Michaela Dopler (2015): Einfluss der Sorte und der Saatstärke bei unterschiedlichem Stickstoff-Düngungsmanagement auf Ertrag und Qualitätskriterien bei Weizen Triticum aestivum L. unter unterschiedlichen Klimabedingungen in Österreich.

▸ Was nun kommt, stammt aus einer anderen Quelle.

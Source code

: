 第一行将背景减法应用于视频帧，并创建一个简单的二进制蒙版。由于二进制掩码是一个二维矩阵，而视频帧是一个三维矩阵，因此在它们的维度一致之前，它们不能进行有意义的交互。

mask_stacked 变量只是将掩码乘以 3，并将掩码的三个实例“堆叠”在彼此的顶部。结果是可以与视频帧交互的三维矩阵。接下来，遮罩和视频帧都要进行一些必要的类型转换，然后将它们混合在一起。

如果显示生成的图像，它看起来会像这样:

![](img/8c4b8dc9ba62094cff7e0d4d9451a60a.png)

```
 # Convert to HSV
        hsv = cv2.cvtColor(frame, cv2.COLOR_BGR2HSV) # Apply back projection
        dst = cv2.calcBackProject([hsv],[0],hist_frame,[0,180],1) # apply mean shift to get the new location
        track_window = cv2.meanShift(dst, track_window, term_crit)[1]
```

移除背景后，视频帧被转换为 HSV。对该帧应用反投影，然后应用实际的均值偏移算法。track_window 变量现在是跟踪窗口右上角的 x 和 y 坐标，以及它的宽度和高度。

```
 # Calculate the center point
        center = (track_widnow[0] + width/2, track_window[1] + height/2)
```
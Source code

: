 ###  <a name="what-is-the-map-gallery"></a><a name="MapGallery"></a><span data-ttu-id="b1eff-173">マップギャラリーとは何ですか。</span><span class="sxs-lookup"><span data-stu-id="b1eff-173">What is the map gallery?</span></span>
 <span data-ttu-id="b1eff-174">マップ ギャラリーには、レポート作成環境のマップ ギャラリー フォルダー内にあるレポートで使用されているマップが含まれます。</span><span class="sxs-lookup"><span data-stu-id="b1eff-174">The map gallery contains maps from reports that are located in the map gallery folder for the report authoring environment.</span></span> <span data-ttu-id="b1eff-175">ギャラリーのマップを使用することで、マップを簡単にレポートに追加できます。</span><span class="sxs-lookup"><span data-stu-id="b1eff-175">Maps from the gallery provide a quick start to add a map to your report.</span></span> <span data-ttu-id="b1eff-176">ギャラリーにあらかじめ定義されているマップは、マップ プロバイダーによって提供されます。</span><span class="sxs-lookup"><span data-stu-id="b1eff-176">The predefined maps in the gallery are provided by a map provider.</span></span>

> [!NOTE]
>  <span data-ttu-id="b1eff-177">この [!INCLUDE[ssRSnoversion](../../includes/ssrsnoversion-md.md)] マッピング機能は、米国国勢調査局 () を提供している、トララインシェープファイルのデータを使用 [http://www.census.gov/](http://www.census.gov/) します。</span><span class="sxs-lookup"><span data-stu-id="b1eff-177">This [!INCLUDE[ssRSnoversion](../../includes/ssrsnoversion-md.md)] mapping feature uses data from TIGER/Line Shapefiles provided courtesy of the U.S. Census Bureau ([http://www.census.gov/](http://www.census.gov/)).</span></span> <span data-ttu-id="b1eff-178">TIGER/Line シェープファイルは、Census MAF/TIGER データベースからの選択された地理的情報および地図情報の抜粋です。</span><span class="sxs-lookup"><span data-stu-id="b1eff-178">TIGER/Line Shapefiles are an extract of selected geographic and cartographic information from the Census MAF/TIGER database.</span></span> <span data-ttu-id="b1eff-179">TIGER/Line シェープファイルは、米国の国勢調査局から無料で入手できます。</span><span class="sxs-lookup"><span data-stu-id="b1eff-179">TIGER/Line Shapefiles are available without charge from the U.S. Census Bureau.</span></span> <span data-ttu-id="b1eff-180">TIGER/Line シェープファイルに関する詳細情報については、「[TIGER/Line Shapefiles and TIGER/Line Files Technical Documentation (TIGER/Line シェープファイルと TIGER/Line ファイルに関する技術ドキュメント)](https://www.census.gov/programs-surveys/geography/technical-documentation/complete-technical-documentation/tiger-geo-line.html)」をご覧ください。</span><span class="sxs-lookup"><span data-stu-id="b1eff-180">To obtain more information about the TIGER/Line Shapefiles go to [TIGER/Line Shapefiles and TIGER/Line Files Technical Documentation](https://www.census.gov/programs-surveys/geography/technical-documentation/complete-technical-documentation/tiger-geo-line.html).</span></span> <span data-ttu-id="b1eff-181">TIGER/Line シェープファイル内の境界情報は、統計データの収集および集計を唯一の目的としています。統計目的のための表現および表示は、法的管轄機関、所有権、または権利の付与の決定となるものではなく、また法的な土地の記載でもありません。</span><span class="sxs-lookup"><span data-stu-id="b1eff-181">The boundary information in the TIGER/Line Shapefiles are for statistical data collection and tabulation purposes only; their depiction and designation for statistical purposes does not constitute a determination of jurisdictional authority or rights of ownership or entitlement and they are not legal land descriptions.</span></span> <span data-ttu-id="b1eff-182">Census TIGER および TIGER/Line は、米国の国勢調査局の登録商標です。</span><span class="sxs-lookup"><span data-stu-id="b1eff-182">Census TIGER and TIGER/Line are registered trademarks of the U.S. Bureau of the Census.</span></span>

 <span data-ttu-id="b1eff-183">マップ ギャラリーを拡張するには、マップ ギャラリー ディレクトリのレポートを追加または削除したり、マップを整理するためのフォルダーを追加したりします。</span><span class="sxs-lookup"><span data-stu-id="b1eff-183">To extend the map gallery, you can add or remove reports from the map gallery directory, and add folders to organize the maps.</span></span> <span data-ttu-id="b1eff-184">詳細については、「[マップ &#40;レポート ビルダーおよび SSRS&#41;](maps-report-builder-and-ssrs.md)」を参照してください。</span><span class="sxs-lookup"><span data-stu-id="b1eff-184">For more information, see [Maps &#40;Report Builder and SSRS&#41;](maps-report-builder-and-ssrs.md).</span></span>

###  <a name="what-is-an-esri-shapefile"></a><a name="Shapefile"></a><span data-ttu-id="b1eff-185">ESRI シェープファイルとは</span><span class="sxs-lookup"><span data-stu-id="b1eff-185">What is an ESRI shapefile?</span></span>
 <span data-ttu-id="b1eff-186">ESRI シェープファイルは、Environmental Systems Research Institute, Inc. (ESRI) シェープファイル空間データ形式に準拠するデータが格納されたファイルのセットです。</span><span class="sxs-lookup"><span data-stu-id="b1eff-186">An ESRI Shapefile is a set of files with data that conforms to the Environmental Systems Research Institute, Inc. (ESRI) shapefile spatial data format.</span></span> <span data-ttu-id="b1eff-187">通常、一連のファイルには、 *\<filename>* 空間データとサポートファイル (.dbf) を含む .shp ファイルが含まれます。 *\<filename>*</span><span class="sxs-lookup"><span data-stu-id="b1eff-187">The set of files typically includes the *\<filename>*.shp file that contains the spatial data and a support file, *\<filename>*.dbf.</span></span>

Diplomarbeit / Masterarbeit - Abteilung Pflanzenbau, BOKU-Universität für Bodenkultur, pp 111. UB BOKU obvsg FullText

Datenquelle: ZID Abstracts
Abstract:
Das Ziel der Masterarbeit war die Beurteilung der Einflüsse von Sorte, Saatstärke und unterschiedlichem Stickstoffmanagement auf das Ertrags- und Qualitätsverhalten im Vegetationsjahr 2012/13. Grundlage für die Ergebnisse waren einjährige Feldversuche auf zwei klimatisch unterschiedlichen Standorten (Leopoldsdorf i. M. und Kautzen - Waldviertel) in Form einer dreifaktoriellen Streifen-Spalt-Anlage mit sechs Sorten, vier Stickstoff (N)-Düngungsvarianten, drei Saatstärken und drei Wiederholungen. In Leopoldsdorf i. M. wurden erwartungsgemäß die günstigeren Werte bei den erhobenen Parametern (Anzahl ährentragender Halme, Kornertrag, Rohprotein, RP-Ertrag, TKG, Feuchtkleber) erreicht. Bei HL-Gewicht, Fallzahl, Anzahl der Ährchen/Ähre und Wuchshöhe wurden im baltischen Klima höhere Werte erhoben. Im Ertrag ergab sich zwischen den Standorten und Sorten ein signifikanter Unterschied. Die Erträge der österreichischen Sorten waren im Trockengebiet höher, die der ukrainischen Sorten Lybid und Poliska 90 hingegen am Standort Kautzen. Bezüglich des Stickstoffdüngungsmanagements wurde festgestellt, dass in Kautzen die höchsten Kornerträge in der zweigeteilten N-Variante (Gesamt-N 120 kg/ha) erreicht wurden, wobei der RP-Wert niedriger als in der N3-Düngevariante mit 180 kg N/ha war. Im Trockengebiet wurden in der N3-Variante die höchsten Kornerträge mit den höchsten RP-Werten erreicht. Im Kornrohproteinertrag zeigten sich in Kautzen keine Unterschiede bei den verschiedenen N-Düngevarianten und geringe Unterschiede zwischen den Sorten. Im pannonischen Klima hingegen lieferte die N3-Düngevariante den deutlich höchsten RP-Ertrag. Eine standort- und verwertungsorientierte N-Düngung führte an beiden Standorten zu höheren Kornerträgen und höheren RP-Werten. Zudem konnte ein signifikanter Sorteneinfluss festgestellt werden. Die Ergebnisse zeigten, dass im Erntejahr 2013 eine Saatstärke von 400 Korn/m² höhere Kornerträge und günstigere Qualitätsmerkmale ergaben.